Reading the records beneath this task, work out how many lines contain the word "Respuesta" and reply with only that number.

- DATA EXCERPTS
--*--

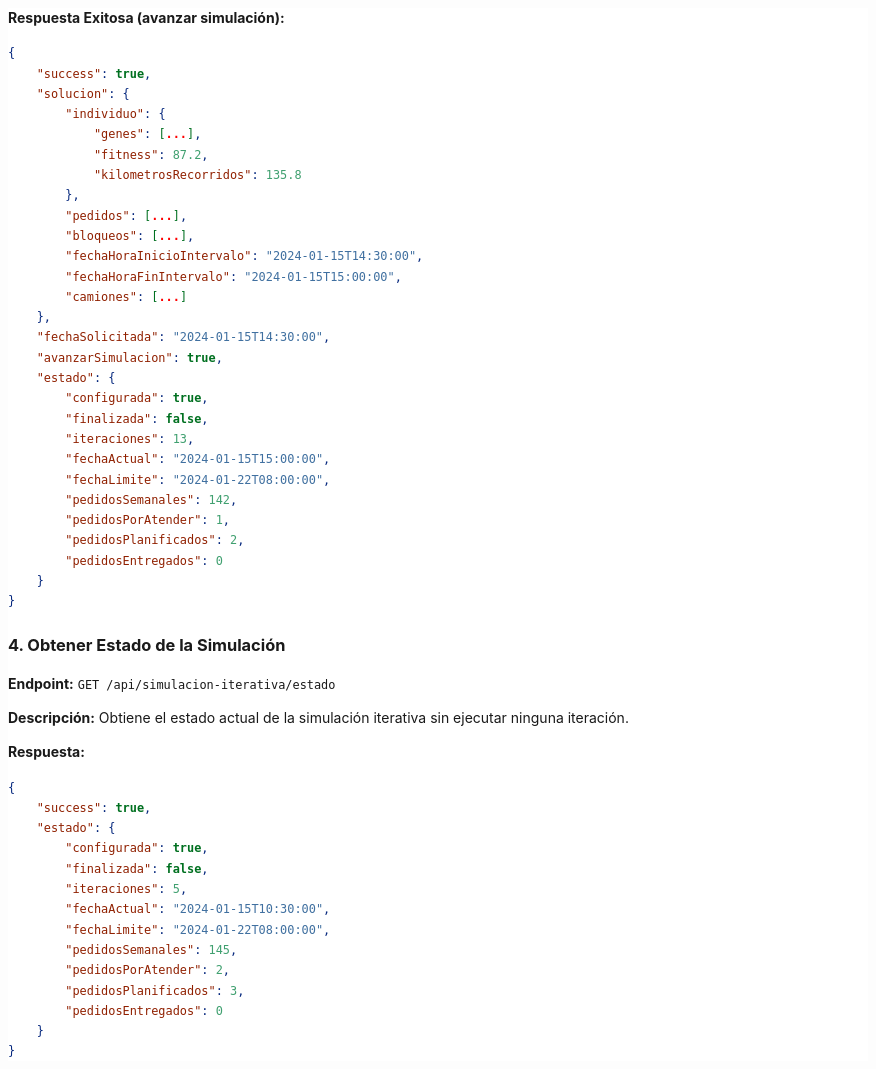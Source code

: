 **Respuesta Exitosa (avanzar simulación):**
```json
{
    "success": true,
    "solucion": {
        "individuo": {
            "genes": [...],
            "fitness": 87.2,
            "kilometrosRecorridos": 135.8
        },
        "pedidos": [...],
        "bloqueos": [...],
        "fechaHoraInicioIntervalo": "2024-01-15T14:30:00",
        "fechaHoraFinIntervalo": "2024-01-15T15:00:00",
        "camiones": [...]
    },
    "fechaSolicitada": "2024-01-15T14:30:00",
    "avanzarSimulacion": true,
    "estado": {
        "configurada": true,
        "finalizada": false,
        "iteraciones": 13,
        "fechaActual": "2024-01-15T15:00:00",
        "fechaLimite": "2024-01-22T08:00:00",
        "pedidosSemanales": 142,
        "pedidosPorAtender": 1,
        "pedidosPlanificados": 2,
        "pedidosEntregados": 0
    }
}
```

### 4. Obtener Estado de la Simulación

**Endpoint:** `GET /api/simulacion-iterativa/estado`

**Descripción:** Obtiene el estado actual de la simulación iterativa sin ejecutar ninguna iteración.

**Respuesta:**
```json
{
    "success": true,
    "estado": {
        "configurada": true,
        "finalizada": false,
        "iteraciones": 5,
        "fechaActual": "2024-01-15T10:30:00",
        "fechaLimite": "2024-01-22T08:00:00",
        "pedidosSemanales": 145,
        "pedidosPorAtender": 2,
        "pedidosPlanificados": 3,
        "pedidosEntregados": 0
    }
}
```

--*--

- RESULT OF THIS TASK
2